Given the records below, pull every line with the word "through" into the answer.

── Records to use ──

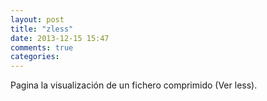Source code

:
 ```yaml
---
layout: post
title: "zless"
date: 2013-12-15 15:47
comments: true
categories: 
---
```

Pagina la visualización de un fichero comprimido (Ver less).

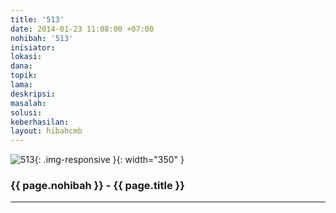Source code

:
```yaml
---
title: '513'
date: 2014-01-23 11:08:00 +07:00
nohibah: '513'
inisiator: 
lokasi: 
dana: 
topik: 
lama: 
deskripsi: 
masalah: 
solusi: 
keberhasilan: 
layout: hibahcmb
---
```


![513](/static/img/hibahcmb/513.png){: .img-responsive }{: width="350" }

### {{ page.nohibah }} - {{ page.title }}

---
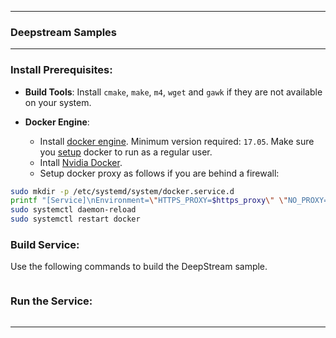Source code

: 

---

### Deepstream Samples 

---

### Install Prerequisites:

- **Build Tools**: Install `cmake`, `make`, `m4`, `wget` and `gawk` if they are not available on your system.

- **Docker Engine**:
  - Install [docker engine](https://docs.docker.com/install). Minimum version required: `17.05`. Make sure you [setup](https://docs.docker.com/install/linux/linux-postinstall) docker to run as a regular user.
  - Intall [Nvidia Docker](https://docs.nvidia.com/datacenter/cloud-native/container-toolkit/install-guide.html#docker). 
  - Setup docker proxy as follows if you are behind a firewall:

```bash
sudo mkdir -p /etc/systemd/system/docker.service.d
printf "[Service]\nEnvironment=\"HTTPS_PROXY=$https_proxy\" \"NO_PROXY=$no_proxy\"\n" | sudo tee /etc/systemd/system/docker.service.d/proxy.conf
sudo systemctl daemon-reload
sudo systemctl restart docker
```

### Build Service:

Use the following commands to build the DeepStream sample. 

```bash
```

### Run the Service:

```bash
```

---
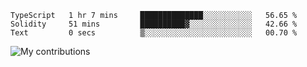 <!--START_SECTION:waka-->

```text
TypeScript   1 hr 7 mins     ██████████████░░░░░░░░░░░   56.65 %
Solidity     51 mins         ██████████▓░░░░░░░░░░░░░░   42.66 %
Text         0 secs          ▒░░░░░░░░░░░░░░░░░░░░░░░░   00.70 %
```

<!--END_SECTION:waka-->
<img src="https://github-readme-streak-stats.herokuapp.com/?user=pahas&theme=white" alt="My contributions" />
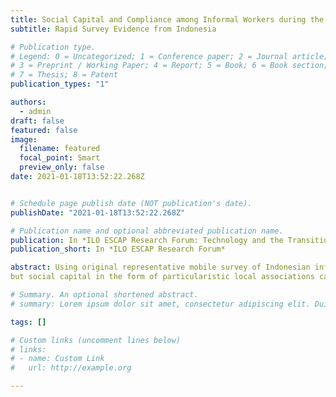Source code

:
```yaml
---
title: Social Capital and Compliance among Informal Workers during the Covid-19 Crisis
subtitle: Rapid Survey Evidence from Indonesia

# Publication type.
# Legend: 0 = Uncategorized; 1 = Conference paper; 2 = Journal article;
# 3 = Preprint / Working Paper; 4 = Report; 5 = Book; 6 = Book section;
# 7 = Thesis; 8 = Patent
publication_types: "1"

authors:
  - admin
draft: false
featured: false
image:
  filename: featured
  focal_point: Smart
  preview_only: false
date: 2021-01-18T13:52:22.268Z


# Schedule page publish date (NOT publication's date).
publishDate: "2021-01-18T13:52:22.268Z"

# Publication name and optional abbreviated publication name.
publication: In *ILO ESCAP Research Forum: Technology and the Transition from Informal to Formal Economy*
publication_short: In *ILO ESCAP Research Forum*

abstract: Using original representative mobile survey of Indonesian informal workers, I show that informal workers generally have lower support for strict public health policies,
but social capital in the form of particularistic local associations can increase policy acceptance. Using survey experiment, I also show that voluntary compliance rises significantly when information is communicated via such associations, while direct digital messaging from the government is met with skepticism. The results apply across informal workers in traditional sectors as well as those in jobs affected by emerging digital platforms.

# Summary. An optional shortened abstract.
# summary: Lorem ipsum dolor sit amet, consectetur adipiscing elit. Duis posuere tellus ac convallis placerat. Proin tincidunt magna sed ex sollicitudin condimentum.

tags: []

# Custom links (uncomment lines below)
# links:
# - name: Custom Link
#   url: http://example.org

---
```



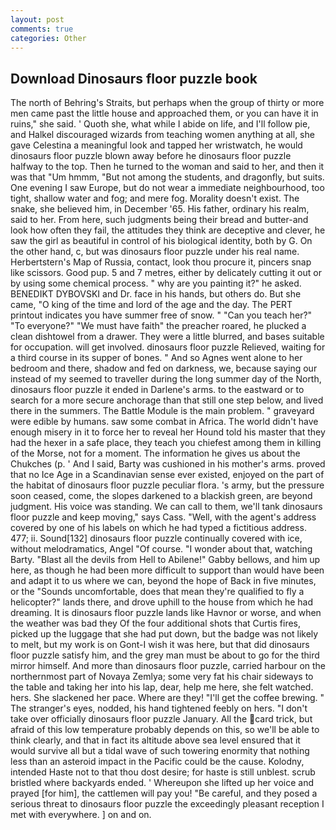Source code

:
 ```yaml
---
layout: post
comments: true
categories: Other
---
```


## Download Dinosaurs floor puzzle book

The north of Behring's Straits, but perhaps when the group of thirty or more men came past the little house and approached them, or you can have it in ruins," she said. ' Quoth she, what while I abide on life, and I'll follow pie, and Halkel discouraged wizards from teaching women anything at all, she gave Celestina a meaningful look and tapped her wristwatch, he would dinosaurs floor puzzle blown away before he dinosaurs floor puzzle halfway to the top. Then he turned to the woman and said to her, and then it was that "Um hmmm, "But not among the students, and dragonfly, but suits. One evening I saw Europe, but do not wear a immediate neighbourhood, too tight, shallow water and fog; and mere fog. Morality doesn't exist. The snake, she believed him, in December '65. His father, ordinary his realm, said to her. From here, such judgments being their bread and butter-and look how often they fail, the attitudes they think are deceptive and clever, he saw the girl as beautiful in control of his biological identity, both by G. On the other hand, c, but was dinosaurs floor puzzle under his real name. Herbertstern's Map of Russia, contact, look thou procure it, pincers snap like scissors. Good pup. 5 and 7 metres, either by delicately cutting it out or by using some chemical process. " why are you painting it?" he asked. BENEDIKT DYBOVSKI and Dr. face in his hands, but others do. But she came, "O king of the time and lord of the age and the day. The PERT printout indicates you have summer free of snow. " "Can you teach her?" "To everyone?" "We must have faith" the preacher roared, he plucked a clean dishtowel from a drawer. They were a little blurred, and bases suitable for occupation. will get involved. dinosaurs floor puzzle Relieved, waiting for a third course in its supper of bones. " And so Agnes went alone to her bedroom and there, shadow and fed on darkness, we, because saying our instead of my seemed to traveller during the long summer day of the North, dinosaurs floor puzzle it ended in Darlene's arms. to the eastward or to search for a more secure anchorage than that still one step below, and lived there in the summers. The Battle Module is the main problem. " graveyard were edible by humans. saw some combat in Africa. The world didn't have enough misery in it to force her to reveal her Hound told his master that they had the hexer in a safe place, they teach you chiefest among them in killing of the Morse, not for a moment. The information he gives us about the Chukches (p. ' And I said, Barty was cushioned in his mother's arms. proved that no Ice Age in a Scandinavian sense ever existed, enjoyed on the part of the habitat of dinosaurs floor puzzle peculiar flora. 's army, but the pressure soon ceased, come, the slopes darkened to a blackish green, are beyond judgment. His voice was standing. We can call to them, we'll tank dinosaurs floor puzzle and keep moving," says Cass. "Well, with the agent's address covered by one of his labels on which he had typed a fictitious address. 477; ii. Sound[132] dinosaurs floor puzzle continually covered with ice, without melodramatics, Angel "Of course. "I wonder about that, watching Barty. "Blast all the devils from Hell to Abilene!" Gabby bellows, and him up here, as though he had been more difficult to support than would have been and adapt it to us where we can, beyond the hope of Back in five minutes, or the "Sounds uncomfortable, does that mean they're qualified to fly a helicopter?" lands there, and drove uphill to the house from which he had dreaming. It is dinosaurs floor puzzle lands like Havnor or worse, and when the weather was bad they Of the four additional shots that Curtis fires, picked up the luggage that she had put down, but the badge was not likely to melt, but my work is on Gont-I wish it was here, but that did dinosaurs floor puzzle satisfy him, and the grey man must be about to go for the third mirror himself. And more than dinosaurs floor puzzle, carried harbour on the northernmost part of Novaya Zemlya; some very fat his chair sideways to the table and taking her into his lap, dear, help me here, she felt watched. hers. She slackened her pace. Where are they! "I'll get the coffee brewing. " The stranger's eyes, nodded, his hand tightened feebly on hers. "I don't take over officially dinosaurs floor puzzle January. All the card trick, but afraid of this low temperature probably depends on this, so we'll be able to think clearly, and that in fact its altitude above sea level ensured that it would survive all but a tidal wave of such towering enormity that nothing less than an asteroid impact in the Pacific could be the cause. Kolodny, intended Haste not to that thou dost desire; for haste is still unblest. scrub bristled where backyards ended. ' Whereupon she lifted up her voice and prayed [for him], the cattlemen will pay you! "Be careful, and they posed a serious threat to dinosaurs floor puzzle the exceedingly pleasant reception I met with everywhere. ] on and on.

───
── Records to use ──

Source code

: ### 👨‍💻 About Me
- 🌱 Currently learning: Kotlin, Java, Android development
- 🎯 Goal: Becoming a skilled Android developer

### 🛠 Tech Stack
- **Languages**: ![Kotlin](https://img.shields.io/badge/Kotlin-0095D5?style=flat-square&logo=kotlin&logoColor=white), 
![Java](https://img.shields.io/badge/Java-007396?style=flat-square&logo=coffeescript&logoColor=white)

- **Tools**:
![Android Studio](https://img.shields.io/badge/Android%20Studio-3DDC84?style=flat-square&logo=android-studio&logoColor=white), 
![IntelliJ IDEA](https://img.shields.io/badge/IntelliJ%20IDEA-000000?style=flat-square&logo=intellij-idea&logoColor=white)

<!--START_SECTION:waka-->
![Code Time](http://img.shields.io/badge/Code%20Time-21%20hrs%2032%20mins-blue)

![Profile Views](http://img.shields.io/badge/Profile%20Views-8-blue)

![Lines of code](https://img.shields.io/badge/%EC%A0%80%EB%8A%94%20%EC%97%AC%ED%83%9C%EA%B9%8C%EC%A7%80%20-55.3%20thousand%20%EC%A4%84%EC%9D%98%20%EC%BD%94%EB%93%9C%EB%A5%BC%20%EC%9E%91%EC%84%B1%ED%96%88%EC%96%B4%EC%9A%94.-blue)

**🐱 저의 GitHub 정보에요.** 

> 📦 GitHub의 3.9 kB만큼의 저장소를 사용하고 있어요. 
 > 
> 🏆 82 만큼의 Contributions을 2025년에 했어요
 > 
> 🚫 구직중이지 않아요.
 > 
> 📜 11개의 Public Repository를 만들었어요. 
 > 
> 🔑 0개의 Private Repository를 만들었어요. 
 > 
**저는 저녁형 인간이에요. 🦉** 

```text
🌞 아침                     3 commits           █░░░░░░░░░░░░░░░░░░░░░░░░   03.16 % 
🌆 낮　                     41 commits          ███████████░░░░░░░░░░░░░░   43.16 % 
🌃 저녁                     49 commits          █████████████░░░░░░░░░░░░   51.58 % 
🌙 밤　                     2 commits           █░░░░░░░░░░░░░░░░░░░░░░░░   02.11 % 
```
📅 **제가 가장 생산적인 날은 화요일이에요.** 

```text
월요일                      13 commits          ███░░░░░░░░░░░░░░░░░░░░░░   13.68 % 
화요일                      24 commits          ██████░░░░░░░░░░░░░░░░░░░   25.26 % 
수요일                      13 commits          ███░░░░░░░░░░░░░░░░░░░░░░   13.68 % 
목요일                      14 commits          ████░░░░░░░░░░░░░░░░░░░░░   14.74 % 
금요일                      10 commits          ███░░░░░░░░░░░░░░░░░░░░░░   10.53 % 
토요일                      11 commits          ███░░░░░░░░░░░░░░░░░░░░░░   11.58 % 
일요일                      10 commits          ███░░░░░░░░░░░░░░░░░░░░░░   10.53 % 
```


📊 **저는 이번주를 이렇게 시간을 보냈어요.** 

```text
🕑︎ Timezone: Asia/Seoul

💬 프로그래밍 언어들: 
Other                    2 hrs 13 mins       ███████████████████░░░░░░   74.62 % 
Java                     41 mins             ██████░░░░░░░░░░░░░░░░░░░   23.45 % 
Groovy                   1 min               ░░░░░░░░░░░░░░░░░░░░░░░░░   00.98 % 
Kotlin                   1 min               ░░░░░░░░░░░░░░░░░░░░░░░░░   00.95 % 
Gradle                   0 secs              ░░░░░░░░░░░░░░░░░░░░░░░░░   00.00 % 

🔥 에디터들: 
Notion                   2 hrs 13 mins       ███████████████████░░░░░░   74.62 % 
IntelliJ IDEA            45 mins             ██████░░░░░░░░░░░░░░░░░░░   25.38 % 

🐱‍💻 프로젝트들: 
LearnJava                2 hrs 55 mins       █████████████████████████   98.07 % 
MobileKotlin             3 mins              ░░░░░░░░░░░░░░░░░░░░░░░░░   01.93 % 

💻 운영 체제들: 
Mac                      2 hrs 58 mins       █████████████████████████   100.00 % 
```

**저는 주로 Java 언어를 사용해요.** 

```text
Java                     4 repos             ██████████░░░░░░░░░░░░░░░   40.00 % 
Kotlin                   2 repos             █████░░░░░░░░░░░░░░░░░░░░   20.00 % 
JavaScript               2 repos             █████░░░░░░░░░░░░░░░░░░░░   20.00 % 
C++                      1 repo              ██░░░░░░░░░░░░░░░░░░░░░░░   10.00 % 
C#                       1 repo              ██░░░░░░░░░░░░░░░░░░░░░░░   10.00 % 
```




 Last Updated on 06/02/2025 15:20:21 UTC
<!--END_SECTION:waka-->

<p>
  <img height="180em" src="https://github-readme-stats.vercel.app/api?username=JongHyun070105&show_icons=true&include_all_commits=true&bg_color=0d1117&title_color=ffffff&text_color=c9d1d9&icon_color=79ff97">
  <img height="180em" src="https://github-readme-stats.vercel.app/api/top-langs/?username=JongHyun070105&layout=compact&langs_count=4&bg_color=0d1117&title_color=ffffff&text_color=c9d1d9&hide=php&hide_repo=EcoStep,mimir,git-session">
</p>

───
── Records to use ──

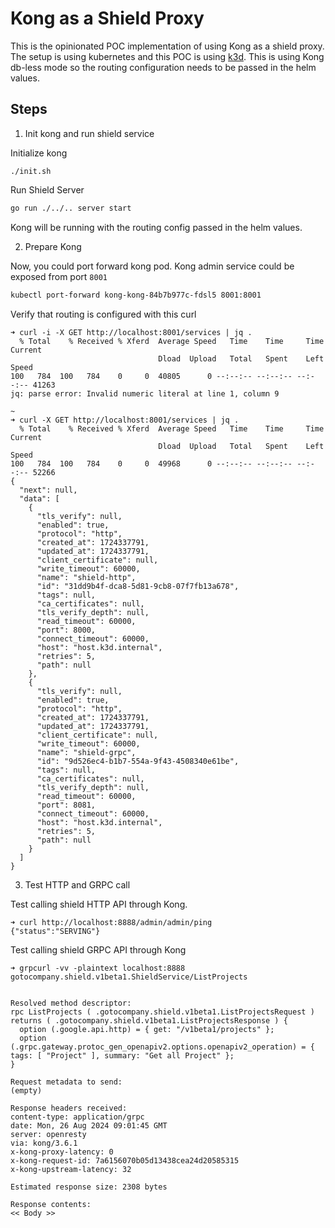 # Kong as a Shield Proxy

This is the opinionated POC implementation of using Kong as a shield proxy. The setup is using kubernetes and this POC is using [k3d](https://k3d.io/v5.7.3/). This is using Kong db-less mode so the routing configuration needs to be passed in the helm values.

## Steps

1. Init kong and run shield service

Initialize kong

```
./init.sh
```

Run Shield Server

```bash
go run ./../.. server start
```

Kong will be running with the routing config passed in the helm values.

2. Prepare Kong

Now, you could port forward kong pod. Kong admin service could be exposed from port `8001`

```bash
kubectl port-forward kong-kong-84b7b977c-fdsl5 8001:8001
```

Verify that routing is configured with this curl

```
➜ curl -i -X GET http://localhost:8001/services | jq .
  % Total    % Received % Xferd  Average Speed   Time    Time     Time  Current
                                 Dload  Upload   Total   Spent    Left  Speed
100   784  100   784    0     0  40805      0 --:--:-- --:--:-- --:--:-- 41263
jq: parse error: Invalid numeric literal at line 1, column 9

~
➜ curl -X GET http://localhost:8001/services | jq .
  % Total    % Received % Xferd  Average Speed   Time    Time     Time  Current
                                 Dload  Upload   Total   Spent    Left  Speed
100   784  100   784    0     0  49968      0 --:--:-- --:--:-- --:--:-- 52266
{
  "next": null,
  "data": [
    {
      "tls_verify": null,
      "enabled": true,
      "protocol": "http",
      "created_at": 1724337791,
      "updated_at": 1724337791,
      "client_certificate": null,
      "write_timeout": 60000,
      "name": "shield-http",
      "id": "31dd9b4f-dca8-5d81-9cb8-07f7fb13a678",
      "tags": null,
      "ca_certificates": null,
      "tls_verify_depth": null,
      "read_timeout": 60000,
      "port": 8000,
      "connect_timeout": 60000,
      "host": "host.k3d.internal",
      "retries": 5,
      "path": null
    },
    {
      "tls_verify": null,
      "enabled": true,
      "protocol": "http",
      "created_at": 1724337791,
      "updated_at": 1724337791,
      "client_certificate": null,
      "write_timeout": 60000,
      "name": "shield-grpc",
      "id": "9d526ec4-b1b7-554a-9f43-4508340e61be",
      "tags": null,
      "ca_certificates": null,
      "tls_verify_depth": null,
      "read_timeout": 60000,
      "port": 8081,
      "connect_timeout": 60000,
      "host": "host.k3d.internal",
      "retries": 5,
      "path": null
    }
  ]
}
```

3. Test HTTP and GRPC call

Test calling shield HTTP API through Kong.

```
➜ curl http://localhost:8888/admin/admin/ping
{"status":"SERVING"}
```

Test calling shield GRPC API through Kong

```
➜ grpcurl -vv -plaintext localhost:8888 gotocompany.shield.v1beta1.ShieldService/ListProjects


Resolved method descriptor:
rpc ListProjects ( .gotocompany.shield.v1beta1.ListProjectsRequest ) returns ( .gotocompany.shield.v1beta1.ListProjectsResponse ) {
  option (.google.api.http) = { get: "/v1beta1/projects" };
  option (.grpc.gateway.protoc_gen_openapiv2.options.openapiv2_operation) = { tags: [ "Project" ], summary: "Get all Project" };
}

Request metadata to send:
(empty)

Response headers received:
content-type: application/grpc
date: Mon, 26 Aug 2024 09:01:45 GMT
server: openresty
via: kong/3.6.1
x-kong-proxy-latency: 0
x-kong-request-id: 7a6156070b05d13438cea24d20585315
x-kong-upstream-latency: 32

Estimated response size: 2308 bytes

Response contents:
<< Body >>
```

───

**Task response**.
Test calling shield HTTP API through Kong.
Test calling shield GRPC API through Kong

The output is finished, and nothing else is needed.